TASK INSTRUCTIONS: Nothing but the lines from the one with "acquirring new nouce." down to the one with "Then go straight to step 4." should be returned, exactly and with both ends included, from the material below.

[DATA SECTION]

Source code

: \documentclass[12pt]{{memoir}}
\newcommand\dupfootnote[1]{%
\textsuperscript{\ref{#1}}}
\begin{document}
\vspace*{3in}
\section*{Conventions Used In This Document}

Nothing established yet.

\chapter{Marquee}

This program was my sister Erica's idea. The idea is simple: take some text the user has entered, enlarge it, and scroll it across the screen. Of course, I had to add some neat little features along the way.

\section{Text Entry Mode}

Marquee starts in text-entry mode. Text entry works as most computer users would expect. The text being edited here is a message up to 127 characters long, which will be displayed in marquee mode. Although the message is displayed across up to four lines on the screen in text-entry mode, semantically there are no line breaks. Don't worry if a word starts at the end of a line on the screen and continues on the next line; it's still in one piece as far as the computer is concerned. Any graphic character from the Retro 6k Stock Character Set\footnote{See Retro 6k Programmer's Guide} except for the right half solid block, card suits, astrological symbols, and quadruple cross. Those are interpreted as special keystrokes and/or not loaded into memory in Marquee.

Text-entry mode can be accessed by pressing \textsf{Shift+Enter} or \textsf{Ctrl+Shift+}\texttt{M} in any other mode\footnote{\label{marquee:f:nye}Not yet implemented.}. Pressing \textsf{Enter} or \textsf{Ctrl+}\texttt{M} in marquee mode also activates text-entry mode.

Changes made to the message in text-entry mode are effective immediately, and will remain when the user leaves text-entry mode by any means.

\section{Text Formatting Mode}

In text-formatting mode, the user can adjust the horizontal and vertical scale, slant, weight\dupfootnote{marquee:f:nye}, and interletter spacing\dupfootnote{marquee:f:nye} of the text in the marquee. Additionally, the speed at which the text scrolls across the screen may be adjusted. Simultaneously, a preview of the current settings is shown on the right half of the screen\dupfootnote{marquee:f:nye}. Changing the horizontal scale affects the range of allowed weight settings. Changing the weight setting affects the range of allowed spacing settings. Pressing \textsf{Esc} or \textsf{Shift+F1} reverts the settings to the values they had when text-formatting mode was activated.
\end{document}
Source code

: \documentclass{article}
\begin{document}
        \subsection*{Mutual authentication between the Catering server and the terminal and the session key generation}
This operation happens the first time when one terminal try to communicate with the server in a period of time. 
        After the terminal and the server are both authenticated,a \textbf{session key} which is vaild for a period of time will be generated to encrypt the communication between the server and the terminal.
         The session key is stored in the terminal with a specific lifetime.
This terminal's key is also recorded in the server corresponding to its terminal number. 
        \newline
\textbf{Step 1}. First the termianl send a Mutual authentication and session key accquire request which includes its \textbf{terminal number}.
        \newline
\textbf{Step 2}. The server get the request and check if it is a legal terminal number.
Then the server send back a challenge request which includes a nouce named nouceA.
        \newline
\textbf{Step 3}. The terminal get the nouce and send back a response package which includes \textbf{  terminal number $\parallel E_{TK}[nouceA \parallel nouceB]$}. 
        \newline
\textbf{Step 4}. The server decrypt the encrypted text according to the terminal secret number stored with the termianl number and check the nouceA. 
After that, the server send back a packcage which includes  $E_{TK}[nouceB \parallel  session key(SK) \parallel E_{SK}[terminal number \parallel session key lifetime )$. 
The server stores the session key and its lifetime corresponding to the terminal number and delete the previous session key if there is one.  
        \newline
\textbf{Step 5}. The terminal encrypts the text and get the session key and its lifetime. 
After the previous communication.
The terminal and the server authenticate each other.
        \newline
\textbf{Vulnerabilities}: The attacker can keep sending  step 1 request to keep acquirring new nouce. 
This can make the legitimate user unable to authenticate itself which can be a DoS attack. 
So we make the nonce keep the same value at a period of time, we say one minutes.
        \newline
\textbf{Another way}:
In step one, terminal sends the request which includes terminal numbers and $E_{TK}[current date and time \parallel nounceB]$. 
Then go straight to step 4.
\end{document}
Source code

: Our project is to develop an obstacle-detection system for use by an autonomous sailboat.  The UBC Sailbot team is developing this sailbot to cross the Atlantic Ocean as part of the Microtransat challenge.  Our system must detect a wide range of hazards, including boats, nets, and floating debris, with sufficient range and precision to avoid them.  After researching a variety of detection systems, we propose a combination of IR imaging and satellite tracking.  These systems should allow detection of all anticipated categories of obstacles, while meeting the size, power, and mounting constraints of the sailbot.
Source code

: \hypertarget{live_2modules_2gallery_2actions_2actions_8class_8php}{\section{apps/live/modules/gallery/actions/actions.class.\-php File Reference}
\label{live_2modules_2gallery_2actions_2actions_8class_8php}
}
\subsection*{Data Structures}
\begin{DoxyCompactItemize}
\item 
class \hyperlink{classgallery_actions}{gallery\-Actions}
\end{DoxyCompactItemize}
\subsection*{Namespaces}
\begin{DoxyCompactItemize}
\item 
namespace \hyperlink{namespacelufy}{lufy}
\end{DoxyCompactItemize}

[/DATA SECTION]

TASK OUTPUT:
\textbf{Vulnerabilities}: The attacker can keep sending  step 1 request to keep acquirring new nouce. 
This can make the legitimate user unable to authenticate itself which can be a DoS attack. 
So we make the nonce keep the same value at a period of time, we say one minutes.
        \newline
\textbf{Another way}:
In step one, terminal sends the request which includes terminal numbers and $E_{TK}[current date and time \parallel nounceB]$. 
Then go straight to step 4.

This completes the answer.